Behind Drone Issue in Yemen, a Struggle to Control Covert Ops by Gareth Porter
Published on Wednesday, November 10, 2010 by Inter Press Service
WASHINGTON - The drone war that has been anticipated in Yemen for the last few months has been delayed by the failure of U.S. Special Operations Forces (SOF) to generate usable intelligence on al Qaeda there.
That failure has given the CIA a new argument for wresting control of the drone war in Yemen from the Joint Special Operations Command (JSOC) which now controls the drone assets in the country. But some key administration officials are resisting a CIA takeover of the war in Yemen, as reported by the Washington Post Nov. 7.
The struggle between the CIA's operations directorate and SOF officials over management of a drone war in Yemen has been a driving force in pushing the war against al Qaeda and affiliated organisations into many more countries - along with President Barack Obama's eagerness to show that he is doing more than his predecessor on terrorism.

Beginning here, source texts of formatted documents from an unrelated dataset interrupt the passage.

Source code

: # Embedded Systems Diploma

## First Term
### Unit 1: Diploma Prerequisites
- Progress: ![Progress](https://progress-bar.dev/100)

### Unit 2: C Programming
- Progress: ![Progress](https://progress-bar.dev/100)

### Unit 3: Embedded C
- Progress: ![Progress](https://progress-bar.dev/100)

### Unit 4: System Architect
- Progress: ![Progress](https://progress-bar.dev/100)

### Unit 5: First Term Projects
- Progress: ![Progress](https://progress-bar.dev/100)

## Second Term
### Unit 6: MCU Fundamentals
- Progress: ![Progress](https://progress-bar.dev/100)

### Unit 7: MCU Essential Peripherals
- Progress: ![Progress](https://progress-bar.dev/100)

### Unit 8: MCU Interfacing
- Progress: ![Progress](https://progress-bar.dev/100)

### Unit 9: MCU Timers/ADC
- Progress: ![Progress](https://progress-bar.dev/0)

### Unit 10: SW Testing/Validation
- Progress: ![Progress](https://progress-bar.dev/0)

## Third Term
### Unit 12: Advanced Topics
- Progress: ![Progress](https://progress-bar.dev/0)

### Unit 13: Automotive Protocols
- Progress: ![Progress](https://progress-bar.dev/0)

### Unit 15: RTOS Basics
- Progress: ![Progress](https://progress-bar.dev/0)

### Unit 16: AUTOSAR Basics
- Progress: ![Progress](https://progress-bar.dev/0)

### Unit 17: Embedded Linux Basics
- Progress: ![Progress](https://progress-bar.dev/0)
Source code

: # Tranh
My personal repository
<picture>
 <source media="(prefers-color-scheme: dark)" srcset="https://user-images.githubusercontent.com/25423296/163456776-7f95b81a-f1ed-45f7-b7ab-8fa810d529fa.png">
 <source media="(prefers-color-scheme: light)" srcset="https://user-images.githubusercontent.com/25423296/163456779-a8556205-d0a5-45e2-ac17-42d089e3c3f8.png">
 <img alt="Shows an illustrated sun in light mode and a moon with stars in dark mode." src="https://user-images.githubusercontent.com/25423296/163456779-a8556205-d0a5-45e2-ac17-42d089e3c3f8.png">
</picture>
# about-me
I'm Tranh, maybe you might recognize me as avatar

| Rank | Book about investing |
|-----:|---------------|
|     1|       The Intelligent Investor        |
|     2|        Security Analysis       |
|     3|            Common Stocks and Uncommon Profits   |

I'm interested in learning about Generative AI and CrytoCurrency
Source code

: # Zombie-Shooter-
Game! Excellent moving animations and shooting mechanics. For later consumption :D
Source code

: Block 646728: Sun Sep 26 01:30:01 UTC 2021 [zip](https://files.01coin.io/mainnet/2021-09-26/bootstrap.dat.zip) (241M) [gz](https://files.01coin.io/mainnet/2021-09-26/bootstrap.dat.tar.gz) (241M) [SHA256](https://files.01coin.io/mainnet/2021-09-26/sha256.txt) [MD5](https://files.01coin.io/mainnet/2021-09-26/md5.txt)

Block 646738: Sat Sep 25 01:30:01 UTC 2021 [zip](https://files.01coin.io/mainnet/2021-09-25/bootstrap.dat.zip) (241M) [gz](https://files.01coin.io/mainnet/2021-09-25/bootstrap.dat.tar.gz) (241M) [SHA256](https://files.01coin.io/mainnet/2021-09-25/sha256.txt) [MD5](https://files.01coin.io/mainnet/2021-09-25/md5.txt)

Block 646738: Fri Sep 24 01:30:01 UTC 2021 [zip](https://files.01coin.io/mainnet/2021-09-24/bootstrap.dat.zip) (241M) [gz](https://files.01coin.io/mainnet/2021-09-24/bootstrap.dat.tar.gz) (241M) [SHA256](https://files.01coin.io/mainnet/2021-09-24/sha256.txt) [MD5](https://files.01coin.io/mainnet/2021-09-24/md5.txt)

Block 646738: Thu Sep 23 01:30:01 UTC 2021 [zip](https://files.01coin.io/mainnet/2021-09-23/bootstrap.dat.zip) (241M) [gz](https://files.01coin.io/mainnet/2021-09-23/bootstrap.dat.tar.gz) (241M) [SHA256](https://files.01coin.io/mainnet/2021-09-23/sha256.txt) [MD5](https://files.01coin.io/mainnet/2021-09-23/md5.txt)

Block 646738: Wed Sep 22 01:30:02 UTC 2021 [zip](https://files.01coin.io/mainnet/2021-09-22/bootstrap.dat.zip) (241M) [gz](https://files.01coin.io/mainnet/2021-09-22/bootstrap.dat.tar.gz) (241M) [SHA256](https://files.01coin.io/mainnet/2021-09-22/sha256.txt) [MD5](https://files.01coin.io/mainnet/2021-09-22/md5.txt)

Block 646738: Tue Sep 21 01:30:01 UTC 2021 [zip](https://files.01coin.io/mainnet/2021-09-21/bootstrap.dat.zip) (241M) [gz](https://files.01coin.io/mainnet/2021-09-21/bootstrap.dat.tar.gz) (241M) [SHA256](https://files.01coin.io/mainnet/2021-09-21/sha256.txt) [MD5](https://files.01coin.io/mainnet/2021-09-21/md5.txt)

Both the CIA covert operations directorate and SOF brass regard the outcome in Yemen as the key to the larger struggle over control of a series of covert wars that the Obama administration approved in principle last year.
The CIA directorate and the two major figures in the Iraq- Afghanistan wars, Gen. David Petraeus and Gen. Stanley A. McChrystal, lobbied Obama in 2009 to expand covert operations against al Qaeda to a dozen countries in the Middle East, the Horn of Africa and Central Asia.